The Sydney Harbour Bridge is yet another structural marvel in the city, and tourists can enjoy a unique view of the city skyline by climbing up the Harbour Bridge on a guided tour, during the day, at sunset, or after dark.
Darling Harbor is the hip and happening center of Sydney, home to many restaurants, night clubs, and other great attractions, like the IMAX theatre and aquarium. The Taronga Zoo is Sydney’s award-winning zoo. Special “backstage” tours are offered as well, giving the opportunity for up-close encounters with native Australia wildlife.
Sydney also offers a wealth of international cuisine and fine dining, great shopping, and relaxing harbour cruises. Or take the public transportation up to nearby Bondi (pronounced “Bon-dye”) and Manly Beaches to catch some rays. You certainly won’t get bored in this city.
Named for the haze caused by the eucalyptus trees in the summer heat, the famous Blue Mountains lie only sixty-nine miles west of Sydney. Gorgeous mountain scenery, including the Three Sisters and beautiful canyons, awaits you. Here you can enjoy a scenic railway, cable car rides, horse riding, caving, hiking, camping, and bushwalking.
The Hunter Valley
You don’t have to travel all the way to South Australia’s Barossa Wine valley to experience some truly amazing wine. One could argue that the Hunter Valley is New South Wales true hidden gem, an amazing valley with boutique (and award-winning) wineries, many with open cellars, some truly luxurious hotels and inns, and all paired together with truly great restaurants. Day trips can be had from Sydney, but truly experience it, I recommend a couple of nights enjoying some of the finest wine produced in Australia. (Definitely plan a visit in February & March when the grapes are harvested!)
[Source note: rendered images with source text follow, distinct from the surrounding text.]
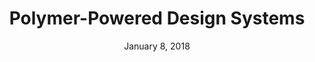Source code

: ---
date: January 8, 2018
title: Polymer-Powered Design Systems
speaker: John Riviello
link: https://youtu.be/VkZHDPjMasI
image: images/talks/polymer-design-systems.jpg
description: In this talk you'll learn the specifics of working with Polymer, the most popular Web Components library, to build your design system in a way that can be used across any web-enabled device.

---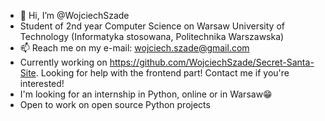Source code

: - 👋 Hi, I’m @WojciechSzade
- Student of 2nd year Computer Science on Warsaw University of Technology (Informatyka stosowana, Politechnika Warszawska)
- 📫 Reach me on my e-mail: wojciech.szade@gmail.com  
- Currently working on https://github.com/WojciechSzade/Secret-Santa-Site. Looking for help with the frontend part! Contact me if you're interested!
- I'm looking for an internship in Python, online or in Warsaw😁
- Open to work on open source Python projects  
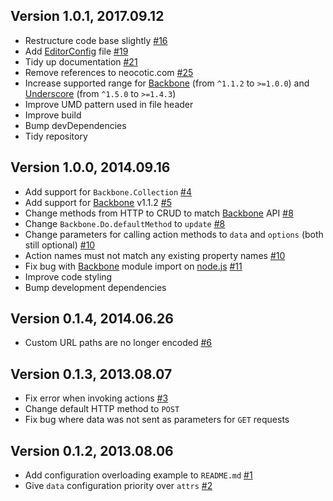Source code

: ## Version 1.0.1, 2017.09.12

* Restructure code base slightly [#16](https://github.com/neocotic/Backbone.Do/issues/16)
* Add [EditorConfig](http://editorconfig.org) file [#19](https://github.com/neocotic/Backbone.Do/issues/19)
* Tidy up documentation [#21](https://github.com/neocotic/Backbone.Do/issues/21)
* Remove references to neocotic.com [#25](https://github.com/neocotic/Backbone.Do/issues/25)
* Increase supported range for [Backbone](http://backbonejs.org) (from `^1.1.2` to `>=1.0.0`) and [Underscore](http://underscorejs.org) (from `^1.5.0` to `>=1.4.3`)
* Improve UMD pattern used in file header
* Improve build
* Bump devDependencies
* Tidy repository

## Version 1.0.0, 2014.09.16

* Add support for `Backbone.Collection` [#4](https://github.com/neocotic/Backbone.Do/issues/4)
* Add support for [Backbone](http://backbonejs.org) v1.1.2 [#5](https://github.com/neocotic/Backbone.Do/issues/5)
* Change methods from HTTP to CRUD to match [Backbone](http://backbonejs.org) API [#8](https://github.com/neocotic/Backbone.Do/issues/8)
* Change `Backbone.Do.defaultMethod` to `update` [#8](https://github.com/neocotic/Backbone.Do/issues/8)
* Change parameters for calling action methods to `data` and `options` (both still optional) [#10](https://github.com/neocotic/Backbone.Do/issues/10)
* Action names must not match any existing property names [#10](https://github.com/neocotic/Backbone.Do/issues/10)
* Fix bug with [Backbone](http://backbonejs.org) module import on [node.js](http://nodejs.org) [#11](https://github.com/neocotic/Backbone.Do/issues/11)
* Improve code styling
* Bump development dependencies

## Version 0.1.4, 2014.06.26

* Custom URL paths are no longer encoded [#6](https://github.com/neocotic/Backbone.Do/issues/6)

## Version 0.1.3, 2013.08.07

* Fix error when invoking actions [#3](https://github.com/neocotic/Backbone.Do/issues/3)
* Change default HTTP method to `POST`
* Fix bug where data was not sent as parameters for `GET` requests

## Version 0.1.2, 2013.08.06

* Add configuration overloading example to `README.md` [#1](https://github.com/neocotic/Backbone.Do/issues/1)
* Give `data` configuration priority over `attrs` [#2](https://github.com/neocotic/Backbone.Do/issues/2)

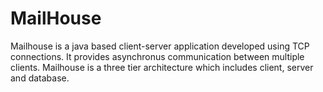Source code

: # MailHouse
Mailhouse is a java based client-server application developed using TCP connections. It provides asynchronus communication between multiple clients. Mailhouse is a three tier architecture which includes client, server and database.
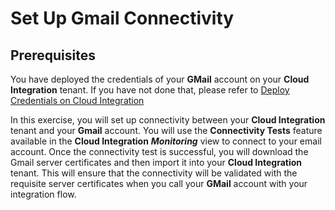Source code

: # Set Up Gmail Connectivity

## Prerequisites

You have deployed the credentials of your **GMail** account on your **Cloud Integration** tenant. If you have not done that, please refer to [Deploy Credentials on Cloud Integration](/exercises/exercise1/Ex.1.3.Deploy_Credentials_on_CloudIntegartion.md)

In this exercise, you will set up connectivity between your **Cloud Integration** tenant and your **Gmail** account. You will use the **Connectivity Tests** feature available in the **Cloud Integration** ***Monitoring*** view to connect to your email account. Once the connectivity test is successful, you will download the Gmail server certificates and then import it into your **Cloud Integration** tenant. This will ensure that the connectivity will be validated with the requisite server certificates when you call your **GMail** account with your integration flow.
If unspoiled seaside scenery is your goal, look no further than Port Stephens. While volcanic sand and aquamarine waters await you in this eco-oasis, just three hours drive north of Sydney.
The Snowy Mountains
Skiing is not an activity that most people think of when they think of Australia, but the truth is that some great skiing and other snow sports can be enjoyed mid June to late September in the Snow Mountains, right along the border with Victoria, about 250 miles south west of Sydney. In the spring and summer, these mountains are a haven for those seeking hiking, fishing, and boating.
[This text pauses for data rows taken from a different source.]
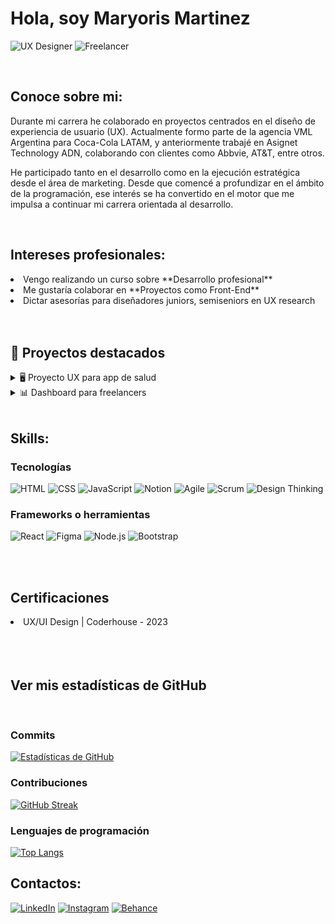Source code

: <h1 align="left">Hola, soy Maryoris Martinez</h1>

![UX Designer](https://img.shields.io/badge/UX_Research-%23f0f0f0?style=for-the-badge&logo=about.me&logoColor=black)
![Freelancer](https://img.shields.io/badge/Freelancer-%2300C4CC?style=for-the-badge&logo=freelancer&logoColor=black)

<br>

<h2 align="left">Conoce sobre mi:</h2>

<p>Durante mi carrera he colaborado en proyectos centrados en el diseño de experiencia de usuario (UX). Actualmente formo parte de la agencia VML Argentina para Coca-Cola LATAM, y anteriormente trabajé en Asignet Technology ADN, colaborando con clientes como Abbvie, AT&T, entre otros.</p>

<p>He participado tanto en el desarrollo como en la ejecución estratégica desde el área de marketing. Desde que comencé a profundizar en el ámbito de la programación, ese interés se ha convertido en el motor que me impulsa a continuar mi carrera orientada al desarrollo.</p>

<br>

<h2 align="left">Intereses profesionales:</h2>

<li>Vengo realizando un curso sobre **Desarrollo profesional**</li>

<li>Me gustaría colaborar en **Proyectos como Front-End**</li>

<li>Dictar asesorías para diseñadores juniors, semiseniors en UX research</li>

<br>
<br>

<h2>🚀 Proyectos destacados</h2> 

<details>
  <summary>🖥️ Proyecto UX para app de salud</summary>
  <br>
  Diseño de experiencia centrado en métricas de bienestar, entrevistas y prototipos en Figma.  
  🔗 [Ver repositorio](https://github.com/TU_USUARIO/salud-app)
</details>

<details>
  <summary>📊 Dashboard para freelancers</summary>
  <br>
  Herramienta de gestión con React, Tailwind y conexión a Firebase.  
  🔗 [Ver repositorio](https://github.com/TU_USUARIO/dashboard-freelancers)
</details>


<br>
<h2 align="left">Skills:</h2>

<h3>Tecnologías</h3>

![HTML](https://img.shields.io/badge/HTML5-E34F26?style=for-the-badge&logo=html5&logoColor=white)
![CSS](https://img.shields.io/badge/CSS3-1572B6?style=for-the-badge&logo=css3&logoColor=white)
![JavaScript](https://img.shields.io/badge/JavaScript-F7DF1E?style=for-the-badge&logo=javascript&logoColor=black)
![Notion](https://img.shields.io/badge/Notion-000000?style=for-the-badge&logo=notion&logoColor=white)
![Agile](https://img.shields.io/badge/Metodolog%C3%ADas_Agile-29ABE2?style=for-the-badge&logo=airtable&logoColor=white)
![Scrum](https://img.shields.io/badge/Scrum-F68B1E?style=for-the-badge&logo=trello&logoColor=white)
![Design Thinking](https://img.shields.io/badge/Design_Thinking-4CAF50?style=for-the-badge&logo=google&logoColor=white)


<h3>Frameworks o herramientas</h3>

![React](https://img.shields.io/badge/React-20232A?style=for-the-badge&logo=react&logoColor=61DAFB)
![Figma](https://img.shields.io/badge/Figma-F24E1E?style=for-the-badge&logo=figma&logoColor=white)
![Node.js](https://img.shields.io/badge/Node.js-339933?style=for-the-badge&logo=nodedotjs&logoColor=white)
![Bootstrap](https://img.shields.io/badge/Bootstrap-7952B3?style=for-the-badge&logo=bootstrap&logoColor=white)


<br>
<br>

<h2>Certificaciones</h2>
<li>UX/UI Design | Coderhouse - 2023</li>

<br>
<br>
<br>
<h2>Ver mis estadísticas de GitHub</h2>
<br>

<h3>Commits</h3>

 [![Estadísticas de GitHub](https://github-readme-stats.vercel.app/api?username=Maryom6&show_icons=true&theme=tokyonight)](https://github.com/Maryom6)


<h3>Contribuciones</h3>

 [![GitHub Streak](https://streak-stats.demolab.com?user=TU_USUARIO&theme=tokyonight&hide_border=true)](https://git.io/streak-stats)

<h3>Lenguajes de programación</h3>

[![Top Langs](https://github-readme-stats.vercel.app/api/top-langs/?username=Maryom6&layout=compact&theme=tokyonight)](https://github.com/Maryom6)








<h2 align="left">Contactos:</h2>
<p align="left">

[![LinkedIn](https://img.shields.io/badge/LinkedIn-0A66C2?style=for-the-badge&logo=linkedin&logoColor=white)](https://www.linkedin.com/in/maryoris-martinez)
[![Instagram](https://img.shields.io/badge/Instagram-E4405F?style=for-the-badge&logo=instagram&logoColor=white)](https://instagram.com/uxui.mar)
[![Behance](https://img.shields.io/badge/Behance-1769FF?style=for-the-badge&logo=behance&logoColor=white)](https://behance.net/maryorismartinez)


</p>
This is the Australia as many of us imagine it or have seen from many a movie or photograph: the rugged, arid lands where farmers and herders still make a living today. This inspiring “wild west” (well, not so wild) with its extraordinary wildlife, flowers, and plant-life lies to the far west of New South Wales. Here, too, you can experience some of the rich Aboriginal culture, the first peoples of Australia – a must-have experience to truly understand and appreciate all that Australia is.
As you can see, New South Wales has a lot to offer. You don’t have to travel far to experience much of what makes Australia so unique.